Landlords in Illinois are required to keep their rental properties in a livable condition. If they don’t, tenants have the right to break their lease—an option known as "constructive eviction."

“Eviction” typically refers to a legal process in which a landlord kicks a tenant out of their rental unit. “Constructive eviction” flips this concept on its head—it refers to a landlord failing to keep a rental unit livable, effectively forcing a tenant to move out. When a tenant in Illinois has been constructively evicted, they’re no longer required to pay rent.

Illinois landlords are required to keep their rental units habitable

As in other states, Illinois tenants are protected by a concept known as the implied warranty of habitability.1 This means that a landlord guarantees that their rental units will be suitable for tenants to live in. The warranty is “implied” because it applies to every single rental unit in the state, regardless of whether or not it’s mentioned in the lease.
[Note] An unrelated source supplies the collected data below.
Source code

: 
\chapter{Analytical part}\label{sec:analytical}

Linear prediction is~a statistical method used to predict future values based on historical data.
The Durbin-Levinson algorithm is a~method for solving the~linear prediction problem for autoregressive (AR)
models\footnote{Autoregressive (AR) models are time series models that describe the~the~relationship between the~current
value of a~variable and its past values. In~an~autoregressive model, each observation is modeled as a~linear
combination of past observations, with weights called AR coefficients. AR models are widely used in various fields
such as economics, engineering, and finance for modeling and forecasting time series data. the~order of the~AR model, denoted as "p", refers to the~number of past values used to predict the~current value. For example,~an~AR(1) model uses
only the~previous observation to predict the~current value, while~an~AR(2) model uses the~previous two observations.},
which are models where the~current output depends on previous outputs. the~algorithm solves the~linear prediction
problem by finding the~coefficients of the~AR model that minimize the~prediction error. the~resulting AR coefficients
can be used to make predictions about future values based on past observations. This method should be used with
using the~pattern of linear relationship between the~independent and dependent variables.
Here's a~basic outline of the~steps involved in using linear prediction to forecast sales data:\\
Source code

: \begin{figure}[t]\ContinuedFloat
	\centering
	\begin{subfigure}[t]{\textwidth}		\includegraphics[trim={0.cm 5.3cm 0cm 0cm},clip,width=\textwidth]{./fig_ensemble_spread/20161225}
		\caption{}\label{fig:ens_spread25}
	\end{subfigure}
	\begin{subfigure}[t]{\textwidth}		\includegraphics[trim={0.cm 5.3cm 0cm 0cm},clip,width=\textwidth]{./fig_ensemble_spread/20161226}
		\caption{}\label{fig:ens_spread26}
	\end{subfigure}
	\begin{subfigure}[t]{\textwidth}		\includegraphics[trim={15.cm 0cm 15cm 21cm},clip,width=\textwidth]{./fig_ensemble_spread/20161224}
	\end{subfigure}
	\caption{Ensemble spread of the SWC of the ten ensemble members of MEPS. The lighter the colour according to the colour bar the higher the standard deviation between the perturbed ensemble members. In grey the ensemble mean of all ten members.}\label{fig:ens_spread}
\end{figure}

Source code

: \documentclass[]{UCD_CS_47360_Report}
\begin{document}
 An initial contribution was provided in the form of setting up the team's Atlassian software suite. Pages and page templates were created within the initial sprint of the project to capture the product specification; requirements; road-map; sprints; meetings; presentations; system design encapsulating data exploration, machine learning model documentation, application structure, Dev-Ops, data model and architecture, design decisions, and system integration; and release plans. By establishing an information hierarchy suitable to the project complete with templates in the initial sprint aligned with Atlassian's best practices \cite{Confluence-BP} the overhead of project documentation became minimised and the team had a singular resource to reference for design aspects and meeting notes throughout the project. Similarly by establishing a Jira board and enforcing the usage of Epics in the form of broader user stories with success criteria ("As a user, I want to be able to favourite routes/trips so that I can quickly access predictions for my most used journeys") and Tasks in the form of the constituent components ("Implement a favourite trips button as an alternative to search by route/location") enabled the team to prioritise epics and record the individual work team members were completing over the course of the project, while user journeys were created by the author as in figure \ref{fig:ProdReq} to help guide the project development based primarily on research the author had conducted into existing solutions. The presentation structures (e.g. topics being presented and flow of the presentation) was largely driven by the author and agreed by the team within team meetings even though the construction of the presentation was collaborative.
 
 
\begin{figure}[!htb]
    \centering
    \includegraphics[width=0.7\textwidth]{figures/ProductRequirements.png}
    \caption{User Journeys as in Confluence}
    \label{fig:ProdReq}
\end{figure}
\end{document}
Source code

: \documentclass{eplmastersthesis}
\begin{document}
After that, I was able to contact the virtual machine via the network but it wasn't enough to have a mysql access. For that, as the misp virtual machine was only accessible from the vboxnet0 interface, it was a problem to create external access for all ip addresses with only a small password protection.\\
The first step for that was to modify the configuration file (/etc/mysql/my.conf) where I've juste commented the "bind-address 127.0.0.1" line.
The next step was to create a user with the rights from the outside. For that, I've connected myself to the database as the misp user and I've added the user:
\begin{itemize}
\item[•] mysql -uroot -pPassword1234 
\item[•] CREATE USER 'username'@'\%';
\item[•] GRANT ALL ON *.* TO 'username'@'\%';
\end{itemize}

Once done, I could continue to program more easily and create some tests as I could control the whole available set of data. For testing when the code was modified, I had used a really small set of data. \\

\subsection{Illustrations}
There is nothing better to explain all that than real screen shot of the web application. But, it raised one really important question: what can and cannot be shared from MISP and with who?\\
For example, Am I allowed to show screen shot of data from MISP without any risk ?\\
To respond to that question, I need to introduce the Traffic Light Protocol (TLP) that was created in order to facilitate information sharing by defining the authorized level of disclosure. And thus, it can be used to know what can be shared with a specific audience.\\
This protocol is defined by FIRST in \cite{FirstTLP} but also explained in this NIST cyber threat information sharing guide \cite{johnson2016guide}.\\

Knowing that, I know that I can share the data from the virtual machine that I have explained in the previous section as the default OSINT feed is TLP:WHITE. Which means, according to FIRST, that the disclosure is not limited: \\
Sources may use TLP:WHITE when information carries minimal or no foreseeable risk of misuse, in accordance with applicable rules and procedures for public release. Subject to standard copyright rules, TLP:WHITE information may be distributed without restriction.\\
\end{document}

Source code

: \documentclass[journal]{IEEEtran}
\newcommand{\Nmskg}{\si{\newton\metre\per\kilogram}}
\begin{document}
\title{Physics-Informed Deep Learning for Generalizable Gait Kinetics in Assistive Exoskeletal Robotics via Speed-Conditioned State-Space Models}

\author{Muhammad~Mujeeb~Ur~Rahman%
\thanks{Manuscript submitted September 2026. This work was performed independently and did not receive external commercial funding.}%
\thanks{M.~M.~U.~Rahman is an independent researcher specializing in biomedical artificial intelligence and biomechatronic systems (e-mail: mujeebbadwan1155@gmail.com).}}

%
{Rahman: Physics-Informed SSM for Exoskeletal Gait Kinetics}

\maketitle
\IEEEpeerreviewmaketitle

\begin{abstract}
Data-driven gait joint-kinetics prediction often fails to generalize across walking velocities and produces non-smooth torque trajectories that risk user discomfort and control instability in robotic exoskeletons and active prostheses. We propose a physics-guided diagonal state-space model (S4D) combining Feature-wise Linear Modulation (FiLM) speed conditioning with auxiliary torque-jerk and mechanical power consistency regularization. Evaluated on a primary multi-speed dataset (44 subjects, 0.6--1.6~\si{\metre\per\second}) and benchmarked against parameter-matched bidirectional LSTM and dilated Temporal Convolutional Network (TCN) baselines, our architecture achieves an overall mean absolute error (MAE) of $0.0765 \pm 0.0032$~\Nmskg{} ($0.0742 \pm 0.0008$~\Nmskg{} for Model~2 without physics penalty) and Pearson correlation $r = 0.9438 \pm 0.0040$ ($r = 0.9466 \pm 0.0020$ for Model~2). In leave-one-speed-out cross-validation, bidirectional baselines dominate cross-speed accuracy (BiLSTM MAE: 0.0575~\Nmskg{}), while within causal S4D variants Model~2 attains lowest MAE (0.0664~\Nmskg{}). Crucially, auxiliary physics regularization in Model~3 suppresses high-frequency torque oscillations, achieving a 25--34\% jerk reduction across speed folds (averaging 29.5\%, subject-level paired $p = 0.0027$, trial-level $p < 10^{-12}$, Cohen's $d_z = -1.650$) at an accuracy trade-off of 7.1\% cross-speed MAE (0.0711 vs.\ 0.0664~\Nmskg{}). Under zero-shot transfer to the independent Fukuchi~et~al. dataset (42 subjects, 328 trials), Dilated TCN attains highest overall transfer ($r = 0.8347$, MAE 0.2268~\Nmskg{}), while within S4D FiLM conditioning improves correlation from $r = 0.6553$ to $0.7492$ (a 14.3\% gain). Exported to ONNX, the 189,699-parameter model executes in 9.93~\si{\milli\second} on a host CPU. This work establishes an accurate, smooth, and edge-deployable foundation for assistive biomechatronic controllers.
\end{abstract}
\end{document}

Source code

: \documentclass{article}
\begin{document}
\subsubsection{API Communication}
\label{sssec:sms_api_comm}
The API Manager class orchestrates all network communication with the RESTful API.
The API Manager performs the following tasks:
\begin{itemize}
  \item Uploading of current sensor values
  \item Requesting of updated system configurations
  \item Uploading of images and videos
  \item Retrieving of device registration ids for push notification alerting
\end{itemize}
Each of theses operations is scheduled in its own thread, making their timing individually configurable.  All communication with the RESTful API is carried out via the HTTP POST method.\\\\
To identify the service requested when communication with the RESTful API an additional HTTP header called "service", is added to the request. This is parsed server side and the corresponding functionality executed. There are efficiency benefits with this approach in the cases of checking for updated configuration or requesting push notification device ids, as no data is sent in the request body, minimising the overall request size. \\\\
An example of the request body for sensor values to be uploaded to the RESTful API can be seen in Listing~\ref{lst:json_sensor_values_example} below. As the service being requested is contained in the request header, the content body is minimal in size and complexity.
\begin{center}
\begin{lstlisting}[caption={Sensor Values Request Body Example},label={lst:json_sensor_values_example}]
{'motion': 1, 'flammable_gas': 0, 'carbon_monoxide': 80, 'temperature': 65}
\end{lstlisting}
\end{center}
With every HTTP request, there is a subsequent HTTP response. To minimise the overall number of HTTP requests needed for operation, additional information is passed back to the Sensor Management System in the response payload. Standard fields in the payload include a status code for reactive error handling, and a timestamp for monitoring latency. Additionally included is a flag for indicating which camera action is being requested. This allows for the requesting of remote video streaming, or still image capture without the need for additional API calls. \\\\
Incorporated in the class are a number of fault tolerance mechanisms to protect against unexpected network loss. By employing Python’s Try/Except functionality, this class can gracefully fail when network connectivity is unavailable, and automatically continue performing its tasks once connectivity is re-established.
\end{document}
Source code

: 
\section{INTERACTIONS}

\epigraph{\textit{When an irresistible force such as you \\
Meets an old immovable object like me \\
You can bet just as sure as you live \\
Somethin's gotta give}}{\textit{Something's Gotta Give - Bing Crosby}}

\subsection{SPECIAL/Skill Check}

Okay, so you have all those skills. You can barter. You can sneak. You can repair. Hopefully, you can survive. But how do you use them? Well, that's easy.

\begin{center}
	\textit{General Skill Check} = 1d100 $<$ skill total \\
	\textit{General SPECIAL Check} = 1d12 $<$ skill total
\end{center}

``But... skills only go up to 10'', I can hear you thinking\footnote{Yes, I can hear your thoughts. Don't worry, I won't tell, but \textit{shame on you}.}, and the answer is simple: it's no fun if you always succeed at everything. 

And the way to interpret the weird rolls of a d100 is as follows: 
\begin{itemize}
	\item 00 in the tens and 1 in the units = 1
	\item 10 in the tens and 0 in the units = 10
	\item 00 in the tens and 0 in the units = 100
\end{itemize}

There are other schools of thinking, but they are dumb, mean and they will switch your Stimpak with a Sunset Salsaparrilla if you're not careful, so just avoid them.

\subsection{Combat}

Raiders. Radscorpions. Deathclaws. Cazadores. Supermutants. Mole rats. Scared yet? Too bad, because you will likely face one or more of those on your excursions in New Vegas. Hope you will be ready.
When a rental unit is “unsafe or unsanitary”—and therefore not fit for human habitation—the warranty of habitability has been breached.2 In Illinois, violations of major housing code laws are often considered breaches of the warranty. If a breach isn’t repaired in a reasonable time period, it can lead to a tenant being “constructively evicted.”3

A refusal to fix bad conditions can lead to a constructive eviction

If a tenant has repeatedly complained to a landlord about problems in a rental unit that are making it uninhabitable—and the landlord has refused to repair them—the conditions for a constructive eviction may be present. However, tenants need to understand that further steps need to occur for a true, legal “constructive eviction” to occur.

Most importantly, constructive eviction can only occur when a tenant has actually left the unit for good.4 It’s not enough to complain about a lack of repairs—the tenant must actually move out of their home as a result of terrible living conditions. If the tenant doesn’t move out, constructive eviction hasn’t occurred. (If a tenant wants to remain in their rental, they could consider other legal tactics to force a landlord to make repairs, such as repair and deduct or rent withholding.)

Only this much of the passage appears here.